• **What to do**:
Output the data below line for line, exactly, up to and including the line where "the intermediate principal" appears.
Top of Exercise data
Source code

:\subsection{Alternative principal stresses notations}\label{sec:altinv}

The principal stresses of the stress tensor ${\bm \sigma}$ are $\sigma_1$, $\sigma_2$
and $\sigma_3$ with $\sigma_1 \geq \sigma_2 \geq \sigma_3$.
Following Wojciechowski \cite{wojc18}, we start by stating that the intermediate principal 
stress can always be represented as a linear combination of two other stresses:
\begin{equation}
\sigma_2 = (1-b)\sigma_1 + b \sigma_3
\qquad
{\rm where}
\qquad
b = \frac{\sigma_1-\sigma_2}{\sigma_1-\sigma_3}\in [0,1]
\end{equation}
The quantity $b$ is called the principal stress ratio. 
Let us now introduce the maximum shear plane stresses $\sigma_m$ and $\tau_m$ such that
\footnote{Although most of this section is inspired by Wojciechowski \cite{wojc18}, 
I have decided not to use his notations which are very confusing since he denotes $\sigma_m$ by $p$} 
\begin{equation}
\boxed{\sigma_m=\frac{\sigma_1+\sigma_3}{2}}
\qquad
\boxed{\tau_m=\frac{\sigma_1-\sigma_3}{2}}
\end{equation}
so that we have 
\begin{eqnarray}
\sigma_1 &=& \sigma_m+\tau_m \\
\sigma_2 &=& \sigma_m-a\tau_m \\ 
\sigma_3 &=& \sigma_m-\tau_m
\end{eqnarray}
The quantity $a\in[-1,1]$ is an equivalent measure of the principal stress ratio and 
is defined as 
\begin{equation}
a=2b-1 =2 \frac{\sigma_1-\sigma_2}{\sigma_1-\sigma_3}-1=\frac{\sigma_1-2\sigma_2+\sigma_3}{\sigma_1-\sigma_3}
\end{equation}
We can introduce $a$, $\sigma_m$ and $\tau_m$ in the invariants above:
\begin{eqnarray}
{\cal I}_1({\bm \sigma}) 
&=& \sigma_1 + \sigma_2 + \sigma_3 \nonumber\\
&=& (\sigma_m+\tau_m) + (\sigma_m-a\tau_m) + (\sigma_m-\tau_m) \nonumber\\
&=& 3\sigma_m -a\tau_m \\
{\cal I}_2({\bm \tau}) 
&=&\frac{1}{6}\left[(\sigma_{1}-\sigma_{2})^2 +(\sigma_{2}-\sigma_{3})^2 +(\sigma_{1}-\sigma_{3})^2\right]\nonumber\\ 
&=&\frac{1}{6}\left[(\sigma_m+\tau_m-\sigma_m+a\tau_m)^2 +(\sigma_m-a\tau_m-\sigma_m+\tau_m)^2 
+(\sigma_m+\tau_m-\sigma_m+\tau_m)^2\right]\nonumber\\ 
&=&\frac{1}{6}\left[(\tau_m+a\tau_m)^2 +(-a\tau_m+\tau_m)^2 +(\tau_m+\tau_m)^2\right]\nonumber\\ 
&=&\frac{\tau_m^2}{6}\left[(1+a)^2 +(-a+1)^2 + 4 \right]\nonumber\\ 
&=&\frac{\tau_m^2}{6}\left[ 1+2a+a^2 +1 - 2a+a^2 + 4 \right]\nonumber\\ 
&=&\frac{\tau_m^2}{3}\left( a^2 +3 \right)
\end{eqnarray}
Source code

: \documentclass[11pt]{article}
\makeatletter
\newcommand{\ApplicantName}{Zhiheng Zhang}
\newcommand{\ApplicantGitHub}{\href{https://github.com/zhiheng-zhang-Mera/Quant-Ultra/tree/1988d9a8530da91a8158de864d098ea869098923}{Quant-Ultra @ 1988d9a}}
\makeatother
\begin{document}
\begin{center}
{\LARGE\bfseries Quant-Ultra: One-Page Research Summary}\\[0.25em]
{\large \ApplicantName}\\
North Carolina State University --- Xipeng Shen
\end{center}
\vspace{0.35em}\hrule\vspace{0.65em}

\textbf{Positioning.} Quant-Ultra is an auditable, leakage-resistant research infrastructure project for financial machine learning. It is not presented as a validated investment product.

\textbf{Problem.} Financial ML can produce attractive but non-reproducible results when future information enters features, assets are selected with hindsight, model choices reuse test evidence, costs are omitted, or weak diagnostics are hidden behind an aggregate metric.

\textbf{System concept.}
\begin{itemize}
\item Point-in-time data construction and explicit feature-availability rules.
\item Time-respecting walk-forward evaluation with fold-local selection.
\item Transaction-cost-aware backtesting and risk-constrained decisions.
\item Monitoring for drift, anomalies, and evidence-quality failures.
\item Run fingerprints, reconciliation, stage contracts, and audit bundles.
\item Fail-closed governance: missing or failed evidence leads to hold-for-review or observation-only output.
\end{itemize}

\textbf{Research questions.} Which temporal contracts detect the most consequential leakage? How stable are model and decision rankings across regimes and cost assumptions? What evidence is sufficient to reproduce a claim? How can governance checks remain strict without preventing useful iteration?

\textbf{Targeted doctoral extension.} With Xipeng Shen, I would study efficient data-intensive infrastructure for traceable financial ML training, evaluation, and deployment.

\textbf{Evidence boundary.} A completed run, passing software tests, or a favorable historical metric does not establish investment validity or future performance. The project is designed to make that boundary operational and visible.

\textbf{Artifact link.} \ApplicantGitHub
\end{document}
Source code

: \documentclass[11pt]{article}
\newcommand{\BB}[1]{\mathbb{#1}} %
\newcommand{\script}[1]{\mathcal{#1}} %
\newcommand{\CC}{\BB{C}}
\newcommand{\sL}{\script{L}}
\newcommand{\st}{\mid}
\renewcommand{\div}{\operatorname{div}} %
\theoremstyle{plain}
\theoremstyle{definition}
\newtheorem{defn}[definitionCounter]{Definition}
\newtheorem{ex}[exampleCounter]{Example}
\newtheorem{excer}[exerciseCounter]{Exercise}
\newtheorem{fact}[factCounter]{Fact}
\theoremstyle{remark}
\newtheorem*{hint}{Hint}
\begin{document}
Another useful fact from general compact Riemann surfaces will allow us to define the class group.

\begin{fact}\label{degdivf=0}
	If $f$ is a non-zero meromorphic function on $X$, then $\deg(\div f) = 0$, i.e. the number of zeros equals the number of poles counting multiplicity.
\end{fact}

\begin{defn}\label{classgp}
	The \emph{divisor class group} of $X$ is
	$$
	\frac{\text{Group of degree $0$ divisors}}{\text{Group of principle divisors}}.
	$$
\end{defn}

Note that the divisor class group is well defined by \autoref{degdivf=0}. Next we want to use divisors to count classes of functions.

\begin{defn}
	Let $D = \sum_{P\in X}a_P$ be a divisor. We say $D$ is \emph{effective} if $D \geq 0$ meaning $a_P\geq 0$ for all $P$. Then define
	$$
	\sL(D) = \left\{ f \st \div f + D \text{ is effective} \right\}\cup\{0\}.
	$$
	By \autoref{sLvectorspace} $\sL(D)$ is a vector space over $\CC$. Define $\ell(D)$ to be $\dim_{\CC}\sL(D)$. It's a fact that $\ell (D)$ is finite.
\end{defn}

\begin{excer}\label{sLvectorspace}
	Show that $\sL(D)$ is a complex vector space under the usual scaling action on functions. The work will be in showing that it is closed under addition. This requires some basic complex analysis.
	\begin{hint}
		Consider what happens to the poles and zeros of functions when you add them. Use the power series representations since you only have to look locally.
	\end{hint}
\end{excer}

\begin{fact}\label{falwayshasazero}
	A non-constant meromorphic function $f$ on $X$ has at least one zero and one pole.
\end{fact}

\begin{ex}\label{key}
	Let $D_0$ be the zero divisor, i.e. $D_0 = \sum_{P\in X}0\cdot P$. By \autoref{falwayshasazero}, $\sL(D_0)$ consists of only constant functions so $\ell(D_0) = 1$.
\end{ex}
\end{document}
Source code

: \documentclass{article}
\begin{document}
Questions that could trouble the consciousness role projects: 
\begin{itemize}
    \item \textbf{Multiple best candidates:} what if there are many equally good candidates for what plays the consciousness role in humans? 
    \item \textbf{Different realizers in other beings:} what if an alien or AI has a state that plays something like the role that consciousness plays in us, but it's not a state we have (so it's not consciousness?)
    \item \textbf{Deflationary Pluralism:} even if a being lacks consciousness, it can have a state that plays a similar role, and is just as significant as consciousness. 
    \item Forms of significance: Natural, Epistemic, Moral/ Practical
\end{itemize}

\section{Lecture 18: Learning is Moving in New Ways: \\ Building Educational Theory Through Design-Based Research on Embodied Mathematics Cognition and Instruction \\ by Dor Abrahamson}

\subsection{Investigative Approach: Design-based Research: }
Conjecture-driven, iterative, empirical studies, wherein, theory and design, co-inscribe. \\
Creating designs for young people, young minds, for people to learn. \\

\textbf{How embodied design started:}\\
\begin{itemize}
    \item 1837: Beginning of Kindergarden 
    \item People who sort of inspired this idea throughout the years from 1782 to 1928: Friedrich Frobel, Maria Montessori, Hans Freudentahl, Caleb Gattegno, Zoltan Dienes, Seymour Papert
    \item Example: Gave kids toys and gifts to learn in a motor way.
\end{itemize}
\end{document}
Bottom of Exercise data
• **Solved exercise**:
Source code

:\subsection{Alternative principal stresses notations}\label{sec:altinv}

The principal stresses of the stress tensor ${\bm \sigma}$ are $\sigma_1$, $\sigma_2$
and $\sigma_3$ with $\sigma_1 \geq \sigma_2 \geq \sigma_3$.
Following Wojciechowski \cite{wojc18}, we start by stating that the intermediate principal 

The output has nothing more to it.